Book Image

Apps and Services with .NET 7

By : Mark J. Price
Book Image

Apps and Services with .NET 7

By: Mark J. Price

Overview of this book

Apps and Services with .NET 7 is for .NET 6 and .NET 7 developers who want to kick their C# and .NET understanding up a gear by learning the practical skills and knowledge they need to build real-world applications and services. It covers specialized libraries that will help you monitor and improve performance, secure your data and applications, and internationalize your code and apps. With chapters that put a variety of technologies into practice, including Web API, OData, gRPC, GraphQL, SignalR, and Azure Functions, this book will give you a broader scope of knowledge than other books that often focus on only a handful of .NET technologies. It covers the latest developments, libraries, and technologies that will help keep you up to date. You’ll also leverage .NET MAUI to develop mobile apps for iOS and Android as well as desktop apps for Windows and macOS.
Table of Contents (23 chapters)
22
Index

Working with reflection and attributes

Reflection is a programming feature that allows code to understand and manipulate itself. An assembly is made up of up to four parts:

  • Assembly metadata and manifest: Name, assembly, file version, referenced assemblies, and so on.
  • Type metadata: Information about the types, their members, and so on.
  • IL code: Implementation of methods, properties, constructors, and so on.
  • Embedded resources (optional): Images, strings, JavaScript, and so on.

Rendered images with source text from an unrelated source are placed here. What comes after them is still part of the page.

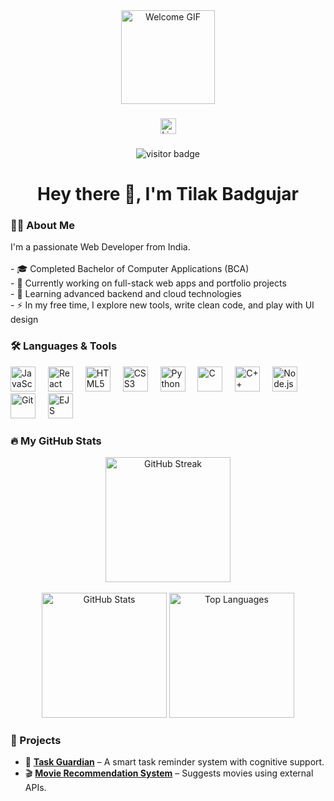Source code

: <div align="center">
  <img height="150" src="https://media.giphy.com/media/M9gbBd9nbDrOTu1Mqx/giphy.gif" alt="Welcome GIF"/>
</div>

###

<div align="center">
  <img src="https://img.shields.io/static/v1?message=LinkedIn&logo=linkedin&label=&color=0077B5&logoColor=white&labelColor=&style=for-the-badge" height="25" alt="LinkedIn Badge"/>
</div>

###

<div align="center">
  <img src="https://visitor-badge.laobi.icu/badge?page_id=Webtilak.Webtilak" alt="visitor badge"/>
</div>

###

<h1 align="center">Hey there 👋, I'm Tilak Badgujar</h1>

###

<h3 align="left">👨‍💻 About Me</h3>

<p align="left">
  I'm a passionate Web Developer from India.<br><br>
  - 🎓 Completed Bachelor of Computer Applications (BCA)<br>
  - 🔭 Currently working on full-stack web apps and portfolio projects<br>
  - 🌱 Learning advanced backend and cloud technologies<br>
  - ⚡ In my free time, I explore new tools, write clean code, and play with UI design
</p>

###

<h3 align="left">🛠 Languages & Tools</h3>

<div align="left">
  <img src="https://cdn.jsdelivr.net/gh/devicons/devicon/icons/javascript/javascript-original.svg" height="40" alt="JavaScript" />
  <img width="12" />
  <img src="https://cdn.jsdelivr.net/gh/devicons/devicon/icons/react/react-original.svg" height="40" alt="React" />
  <img width="12" />
  <img src="https://cdn.jsdelivr.net/gh/devicons/devicon/icons/html5/html5-original.svg" height="40" alt="HTML5" />
  <img width="12" />
  <img src="https://cdn.jsdelivr.net/gh/devicons/devicon/icons/css3/css3-original.svg" height="40" alt="CSS3" />
  <img width="12" />
  <img src="https://cdn.jsdelivr.net/gh/devicons/devicon/icons/python/python-original.svg" height="40" alt="Python" />
  <img width="12" />
  <img src="https://cdn.jsdelivr.net/gh/devicons/devicon/icons/c/c-original.svg" height="40" alt="C" />
  <img width="12" />
  <img src="https://cdn.jsdelivr.net/gh/devicons/devicon/icons/cplusplus/cplusplus-original.svg" height="40" alt="C++" />
  <img width="12" />
  <img src="https://cdn.jsdelivr.net/gh/devicons/devicon/icons/nodejs/nodejs-original.svg" height="40" alt="Node.js" />
  <img width="12" />
  <img src="https://cdn.jsdelivr.net/gh/devicons/devicon/icons/git/git-original.svg" height="40" alt="Git" />
  <img width="12" />
  <img src="https://cdn.jsdelivr.net/gh/devicons/devicon/icons/ejs/ejs-original.svg" height="40" alt="EJS" />
</div>


###

<h3 align="left">🔥 My GitHub Stats</h3>

<div align="center">
  <img src="https://streak-stats.demolab.com?user=Webtilak&theme=dark&hide_border=false&date_format=M%20j%5B%2C%20Y%5D&locale=en" height="200" alt="GitHub Streak"/>
  <br><br>
  <img src="https://github-readme-stats.vercel.app/api?username=Webtilak&show_icons=true&theme=dracula&count_private=true&include_all_commits=true&hide_border=false" height="200" alt="GitHub Stats"/>
  <img src="https://github-readme-stats.vercel.app/api/top-langs?username=Webtilak&layout=compact&theme=dracula&langs_count=6&hide_border=false" height="200" alt="Top Languages"/>
</div>

###

<h3 align="left">🌟 Projects</h3>

- 🔔 [**Task Guardian**](https://github.com/Webtilak/task-guardian) – A smart task reminder system with cognitive support.
- 🎬 [**Movie Recommendation System**](https://github.com/Webtilak/movie-recommendation) – Suggests movies using external APIs.
###

<br clear="both">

The metadata comprises items of information about your code. The metadata is generated automatically from your code (for example, information about the types and members) or applied to your code using attributes.

Attributes can be applied at multiple levels: to assemblies, to types, and to their members, as shown in the following code:

// an assembly-level attribute
[assembly: AssemblyTitle("Working with reflection and attributes")]
// a type-level attribute...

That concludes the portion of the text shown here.